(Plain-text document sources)
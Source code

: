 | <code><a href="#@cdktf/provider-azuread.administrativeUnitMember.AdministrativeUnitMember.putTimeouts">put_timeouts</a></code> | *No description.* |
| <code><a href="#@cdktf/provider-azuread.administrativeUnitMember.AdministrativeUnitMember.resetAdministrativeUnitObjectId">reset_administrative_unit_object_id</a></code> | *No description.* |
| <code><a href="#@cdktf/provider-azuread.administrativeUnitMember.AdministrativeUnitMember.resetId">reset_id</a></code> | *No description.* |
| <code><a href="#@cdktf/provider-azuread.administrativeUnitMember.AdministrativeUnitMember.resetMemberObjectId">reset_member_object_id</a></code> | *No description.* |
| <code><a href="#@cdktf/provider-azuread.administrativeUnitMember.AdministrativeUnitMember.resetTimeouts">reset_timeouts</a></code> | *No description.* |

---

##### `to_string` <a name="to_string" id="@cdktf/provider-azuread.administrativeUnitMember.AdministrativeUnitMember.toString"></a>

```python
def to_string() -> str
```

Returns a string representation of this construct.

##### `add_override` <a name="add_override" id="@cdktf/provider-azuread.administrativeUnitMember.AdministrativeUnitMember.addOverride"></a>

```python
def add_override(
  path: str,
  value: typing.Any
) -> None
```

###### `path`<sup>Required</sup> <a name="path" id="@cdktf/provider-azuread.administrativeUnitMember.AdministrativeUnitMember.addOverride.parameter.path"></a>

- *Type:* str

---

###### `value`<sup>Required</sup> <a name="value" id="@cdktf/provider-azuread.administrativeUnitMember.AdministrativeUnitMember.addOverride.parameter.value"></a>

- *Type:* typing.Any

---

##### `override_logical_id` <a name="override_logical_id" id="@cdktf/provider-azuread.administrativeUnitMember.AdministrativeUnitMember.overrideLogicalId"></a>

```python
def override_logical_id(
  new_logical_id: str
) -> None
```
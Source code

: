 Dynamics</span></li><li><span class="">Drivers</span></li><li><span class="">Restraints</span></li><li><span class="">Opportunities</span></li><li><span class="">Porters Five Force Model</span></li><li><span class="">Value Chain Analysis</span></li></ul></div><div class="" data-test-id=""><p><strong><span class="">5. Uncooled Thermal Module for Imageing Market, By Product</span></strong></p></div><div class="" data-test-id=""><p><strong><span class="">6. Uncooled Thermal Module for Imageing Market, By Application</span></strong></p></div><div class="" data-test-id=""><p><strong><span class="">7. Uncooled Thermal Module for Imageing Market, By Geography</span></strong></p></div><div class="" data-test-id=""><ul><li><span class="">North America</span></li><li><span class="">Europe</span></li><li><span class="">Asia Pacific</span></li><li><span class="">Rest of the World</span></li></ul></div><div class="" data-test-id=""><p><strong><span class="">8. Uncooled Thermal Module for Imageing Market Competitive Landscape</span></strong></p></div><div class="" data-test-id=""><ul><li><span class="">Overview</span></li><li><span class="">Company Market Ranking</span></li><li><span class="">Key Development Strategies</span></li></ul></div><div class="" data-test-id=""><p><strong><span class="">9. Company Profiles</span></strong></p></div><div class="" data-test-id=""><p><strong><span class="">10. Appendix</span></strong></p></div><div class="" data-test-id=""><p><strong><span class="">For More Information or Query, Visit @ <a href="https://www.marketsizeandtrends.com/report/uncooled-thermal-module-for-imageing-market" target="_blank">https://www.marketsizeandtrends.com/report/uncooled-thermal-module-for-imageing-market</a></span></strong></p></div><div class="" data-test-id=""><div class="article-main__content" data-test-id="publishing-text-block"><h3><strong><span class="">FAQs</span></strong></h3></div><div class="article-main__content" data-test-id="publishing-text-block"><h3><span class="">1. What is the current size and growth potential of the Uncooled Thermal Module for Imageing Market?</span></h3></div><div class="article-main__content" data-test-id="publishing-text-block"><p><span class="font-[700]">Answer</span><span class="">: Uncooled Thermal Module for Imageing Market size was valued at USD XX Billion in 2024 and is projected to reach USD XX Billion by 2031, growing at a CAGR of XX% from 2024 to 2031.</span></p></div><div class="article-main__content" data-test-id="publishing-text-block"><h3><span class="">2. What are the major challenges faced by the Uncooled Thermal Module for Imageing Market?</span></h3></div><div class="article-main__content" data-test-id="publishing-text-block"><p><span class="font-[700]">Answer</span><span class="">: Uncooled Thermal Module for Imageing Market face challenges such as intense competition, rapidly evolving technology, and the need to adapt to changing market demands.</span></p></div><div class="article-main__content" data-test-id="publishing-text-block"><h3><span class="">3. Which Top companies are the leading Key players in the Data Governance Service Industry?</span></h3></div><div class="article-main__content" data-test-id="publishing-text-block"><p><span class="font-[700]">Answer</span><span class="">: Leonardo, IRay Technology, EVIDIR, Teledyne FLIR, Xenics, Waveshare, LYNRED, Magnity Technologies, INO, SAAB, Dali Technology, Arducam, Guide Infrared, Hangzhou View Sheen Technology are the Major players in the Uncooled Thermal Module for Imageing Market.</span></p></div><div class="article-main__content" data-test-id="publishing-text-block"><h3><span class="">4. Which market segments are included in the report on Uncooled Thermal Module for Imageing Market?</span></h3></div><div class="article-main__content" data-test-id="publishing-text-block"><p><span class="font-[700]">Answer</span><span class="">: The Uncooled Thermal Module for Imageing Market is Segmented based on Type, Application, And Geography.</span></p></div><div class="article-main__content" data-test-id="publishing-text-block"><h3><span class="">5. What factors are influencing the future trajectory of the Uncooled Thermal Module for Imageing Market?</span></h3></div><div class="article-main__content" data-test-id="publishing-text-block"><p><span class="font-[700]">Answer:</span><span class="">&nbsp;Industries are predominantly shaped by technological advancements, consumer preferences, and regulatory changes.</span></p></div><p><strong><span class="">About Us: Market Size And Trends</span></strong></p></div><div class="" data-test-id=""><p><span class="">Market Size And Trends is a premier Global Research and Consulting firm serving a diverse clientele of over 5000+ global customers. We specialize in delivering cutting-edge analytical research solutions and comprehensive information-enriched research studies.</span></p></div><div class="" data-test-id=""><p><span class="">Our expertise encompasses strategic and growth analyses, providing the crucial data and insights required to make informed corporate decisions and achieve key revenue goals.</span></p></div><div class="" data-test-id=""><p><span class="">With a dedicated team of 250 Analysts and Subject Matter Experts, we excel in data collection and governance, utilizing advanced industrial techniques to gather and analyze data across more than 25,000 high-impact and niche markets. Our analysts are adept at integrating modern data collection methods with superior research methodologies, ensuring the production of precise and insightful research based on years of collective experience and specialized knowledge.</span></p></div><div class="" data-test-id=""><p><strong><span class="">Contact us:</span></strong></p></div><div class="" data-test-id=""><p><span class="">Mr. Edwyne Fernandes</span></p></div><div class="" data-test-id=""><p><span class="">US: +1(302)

• **EXERCISE PROMPT**:
Each line above with the string "provider" should be reported in full.

• **RESULT BELOW**:
: | <code><a href="#@cdktf/provider-azuread.administrativeUnitMember.AdministrativeUnitMember.putTimeouts">put_timeouts</a></code> | *No description.* |
| <code><a href="#@cdktf/provider-azuread.administrativeUnitMember.AdministrativeUnitMember.resetAdministrativeUnitObjectId">reset_administrative_unit_object_id</a></code> | *No description.* |
| <code><a href="#@cdktf/provider-azuread.administrativeUnitMember.AdministrativeUnitMember.resetId">reset_id</a></code> | *No description.* |
| <code><a href="#@cdktf/provider-azuread.administrativeUnitMember.AdministrativeUnitMember.resetMemberObjectId">reset_member_object_id</a></code> | *No description.* |
| <code><a href="#@cdktf/provider-azuread.administrativeUnitMember.AdministrativeUnitMember.resetTimeouts">reset_timeouts</a></code> | *No description.* |
##### `to_string` <a name="to_string" id="@cdktf/provider-azuread.administrativeUnitMember.AdministrativeUnitMember.toString"></a>
##### `add_override` <a name="add_override" id="@cdktf/provider-azuread.administrativeUnitMember.AdministrativeUnitMember.addOverride"></a>
###### `path`<sup>Required</sup> <a name="path" id="@cdktf/provider-azuread.administrativeUnitMember.AdministrativeUnitMember.addOverride.parameter.path"></a>
###### `value`<sup>Required</sup> <a name="value" id="@cdktf/provider-azuread.administrativeUnitMember.AdministrativeUnitMember.addOverride.parameter.value"></a>
##### `override_logical_id` <a name="override_logical_id" id="@cdktf/provider-azuread.administrativeUnitMember.AdministrativeUnitMember.overrideLogicalId"></a>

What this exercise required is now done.